I have highlighted some parts in bold.
Hope this helps.
In some datasets, the prediction error between classes is very high unbalanced. Some classes have low prediction errors, others high. This usually happens when one class is much larger than another. then random forests, trying to minimize the overall error rate, low error rate on a large class, allowing smaller classes have a higher error rate. For example, when drugs are detected where this molecule is classified as active or not, usually the number of assets is 10-1, up to 100 to 1. In these situations, the error rate on an interesting class (assets) will be very high.

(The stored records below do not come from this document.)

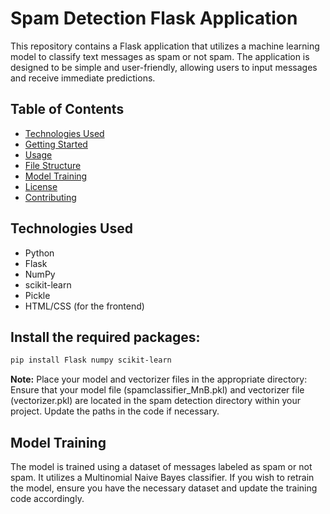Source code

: # Spam Detection Flask Application

This repository contains a Flask application that utilizes a machine learning model to classify text messages as spam or not spam. The application is designed to be simple and user-friendly, allowing users to input messages and receive immediate predictions.

## Table of Contents

- [Technologies Used](#technologies-used)
- [Getting Started](#getting-started)
- [Usage](#usage)
- [File Structure](#file-structure)
- [Model Training](#model-training)
- [License](#license)
- [Contributing](#contributing)

## Technologies Used

- Python
- Flask
- NumPy
- scikit-learn
- Pickle
- HTML/CSS (for the frontend)

## Install the required packages:
```bash
pip install Flask numpy scikit-learn
```
**Note:** Place your model and vectorizer files in the appropriate directory: Ensure that your model file (spamclassifier_MnB.pkl) and vectorizer file (vectorizer.pkl) are located in the spam detection directory within your project. Update the paths in the code if necessary.

## Model Training
The model is trained using a dataset of messages labeled as spam or not spam. It utilizes a Multinomial Naive Bayes classifier. If you wish to retrain the model, ensure you have the necessary dataset and update the training code accordingly.
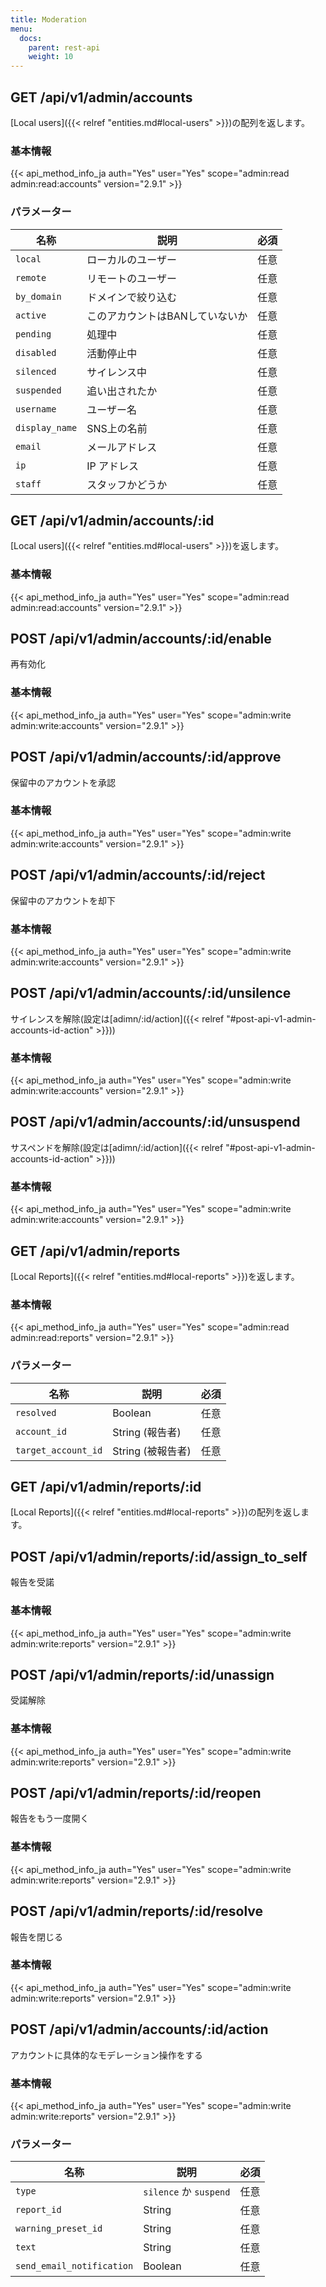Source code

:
 ```yaml
---
title: Moderation
menu:
  docs:
    parent: rest-api
    weight: 10
---
```


## GET /api/v1/admin/accounts

[Local users]({{< relref "entities.md#local-users" >}})の配列を返します。

### 基本情報

{{< api_method_info_ja auth="Yes" user="Yes" scope="admin:read admin:read:accounts" version="2.9.1" >}}

### パラメーター

|名称|説明|必須|
|----|-----------|:------:|
| `local` | ローカルのユーザー | 任意 |
| `remote` | リモートのユーザー | 任意 |
| `by_domain` | ドメインで絞り込む | 任意 |
| `active` | このアカウントはBANしていないか | 任意 |
| `pending` | 処理中 | 任意 |
| `disabled` | 活動停止中 | 任意 |
| `silenced` | サイレンス中 | 任意 |
| `suspended` | 追い出されたか | 任意 |
| `username` | ユーザー名 | 任意 |
| `display_name` | SNS上の名前 | 任意 |
| `email` | メールアドレス | 任意 |
| `ip` | IP アドレス | 任意 |
| `staff` | スタッフかどうか | 任意 |

## GET /api/v1/admin/accounts/:id

[Local users]({{< relref "entities.md#local-users" >}})を返します。

### 基本情報

{{< api_method_info_ja auth="Yes" user="Yes" scope="admin:read admin:read:accounts" version="2.9.1" >}}

## POST /api/v1/admin/accounts/:id/enable

再有効化

### 基本情報

{{< api_method_info_ja auth="Yes" user="Yes" scope="admin:write admin:write:accounts" version="2.9.1" >}}

## POST /api/v1/admin/accounts/:id/approve

保留中のアカウントを承認

### 基本情報

{{< api_method_info_ja auth="Yes" user="Yes" scope="admin:write admin:write:accounts" version="2.9.1" >}}

## POST /api/v1/admin/accounts/:id/reject

保留中のアカウントを却下

### 基本情報

{{< api_method_info_ja auth="Yes" user="Yes" scope="admin:write admin:write:accounts" version="2.9.1" >}}

## POST /api/v1/admin/accounts/:id/unsilence

サイレンスを解除(設定は[adimn/:id/action]({{< relref "#post-api-v1-admin-accounts-id-action" >}}))

### 基本情報

{{< api_method_info_ja auth="Yes" user="Yes" scope="admin:write admin:write:accounts" version="2.9.1" >}}

## POST /api/v1/admin/accounts/:id/unsuspend

サスペンドを解除(設定は[adimn/:id/action]({{< relref "#post-api-v1-admin-accounts-id-action" >}}))

### 基本情報

{{< api_method_info_ja auth="Yes" user="Yes" scope="admin:write admin:write:accounts" version="2.9.1" >}}

## GET /api/v1/admin/reports

[Local Reports]({{< relref "entities.md#local-reports" >}})を返します。

### 基本情報

{{< api_method_info_ja auth="Yes" user="Yes" scope="admin:read admin:read:reports" version="2.9.1" >}}

### パラメーター

|名称|説明|必須|
|----|-----------|:------:|
| `resolved` | Boolean | 任意 |
| `account_id` | String (報告者) | 任意 |
| `target_account_id` | String (被報告者) | 任意 |

## GET /api/v1/admin/reports/:id

[Local Reports]({{< relref "entities.md#local-reports" >}})の配列を返します。

## POST /api/v1/admin/reports/:id/assign_to_self

報告を受諾

### 基本情報

{{< api_method_info_ja auth="Yes" user="Yes" scope="admin:write admin:write:reports" version="2.9.1" >}}

## POST /api/v1/admin/reports/:id/unassign

受諾解除

### 基本情報

{{< api_method_info_ja auth="Yes" user="Yes" scope="admin:write admin:write:reports" version="2.9.1" >}}

## POST /api/v1/admin/reports/:id/reopen

報告をもう一度開く

### 基本情報

{{< api_method_info_ja auth="Yes" user="Yes" scope="admin:write admin:write:reports" version="2.9.1" >}}

## POST /api/v1/admin/reports/:id/resolve

報告を閉じる

### 基本情報

{{< api_method_info_ja auth="Yes" user="Yes" scope="admin:write admin:write:reports" version="2.9.1" >}}

## POST /api/v1/admin/accounts/:id/action

アカウントに具体的なモデレーション操作をする

### 基本情報

{{< api_method_info_ja auth="Yes" user="Yes" scope="admin:write admin:write:reports" version="2.9.1" >}}

### パラメーター

|名称|説明|必須|
|----|-----------|:------:|
| `type` | `silence` か `suspend` | 任意 |
| `report_id` | String | 任意 |
| `warning_preset_id` | String | 任意 |
| `text` | String | 任意 |
| `send_email_notification` | Boolean | 任意 |
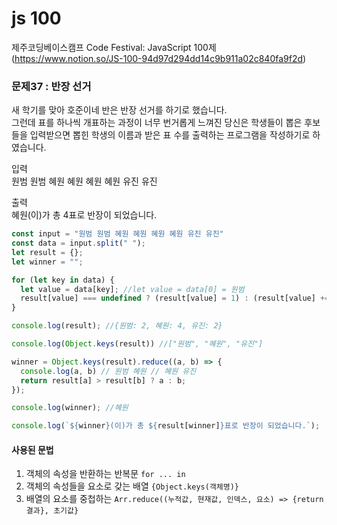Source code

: # js 100

제주코딩베이스캠프 Code Festival: JavaScript 100제  
(https://www.notion.so/JS-100-94d97d294dd14c9b911a02c840fa9f2d)

### 문제37 : 반장 선거 

새 학기를 맞아 호준이네 반은 반장 선거를 하기로 했습니다.   
그런데 표를 하나씩 개표하는 과정이 너무 번거롭게 느껴진 당신은 학생들이 뽑은 후보들을 입력받으면 뽑힌 학생의 이름과 받은 표 수를 출력하는 프로그램을 작성하기로 하였습니다.

입력  
원범 원범 혜원 혜원 혜원 혜원 유진 유진  

출력  
혜원(이)가 총 4표로 반장이 되었습니다.  

```javascript
const input = "원범 원범 혜원 혜원 혜원 혜원 유진 유진"
const data = input.split(" ");
let result = {};
let winner = "";

for (let key in data) {
  let value = data[key]; //let value = data[0] = 원범
  result[value] === undefined ? (result[value] = 1) : (result[value] += 1);
}

console.log(result); //{원범: 2, 혜원: 4, 유진: 2}

console.log(Object.keys(result)) //["원범", "혜원", "유진"]  

winner = Object.keys(result).reduce((a, b) => {
  console.log(a, b) // 원범 혜원 // 혜원 유진
  return result[a] > result[b] ? a : b;
});

console.log(winner); //혜원

console.log(`${winner}(이)가 총 ${result[winner]}표로 반장이 되었습니다.`);
```

#### 사용된 문법
1. 객체의 속성을 반환하는 반복문 `for ... in` 
2. 객체의 속성들을 요소로 갖는 배열 `{Object.keys(객체명)}`
3. 배열의 요소를 중첩하는 `Arr.reduce((누적값, 현재값, 인덱스, 요소) => {return 결과}, 초기값}`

The user can detect an imbalance, gives error rates for individual classes. To illustrate 20-dimensional synthetic data used. Class 1 is found in one spherical Gaussian, class 2 - in another. A training kit is created from 1000 classes 1 and 50 of class 2, together with a test set of 5000 classes 1 and 250 of class 2.
The final conclusion of the forest of 500 trees according to these data:
500 3.7 0.0 78.4
There is a low overall test case error (3.73%), but class 2 has more than 3/4 of its cases are mistakenly classified.
Error balancing can be done by setting different weights for classes.
The higher the weight specified by the class, the more its error rate decreases. A guide as to what weights to give is to make them inversely proportional to the class populations. . Thus, the set weights are 1 in classes 1 and 20 in class 2, and run again. Output:
500 12.1 12.7 0.0
Weight 20 to class 2 is too high. Set it to 10 and try again, getting:
500 4.3 4.2 5.2
This is pretty close to balance. If an exact balance is required, the weight in the 2nd grade could have been a bit shaky.
Please note that upon receiving this balance, the overall error rate has increased. This is a common result - in order to get a better balance, the total bet error will be increased.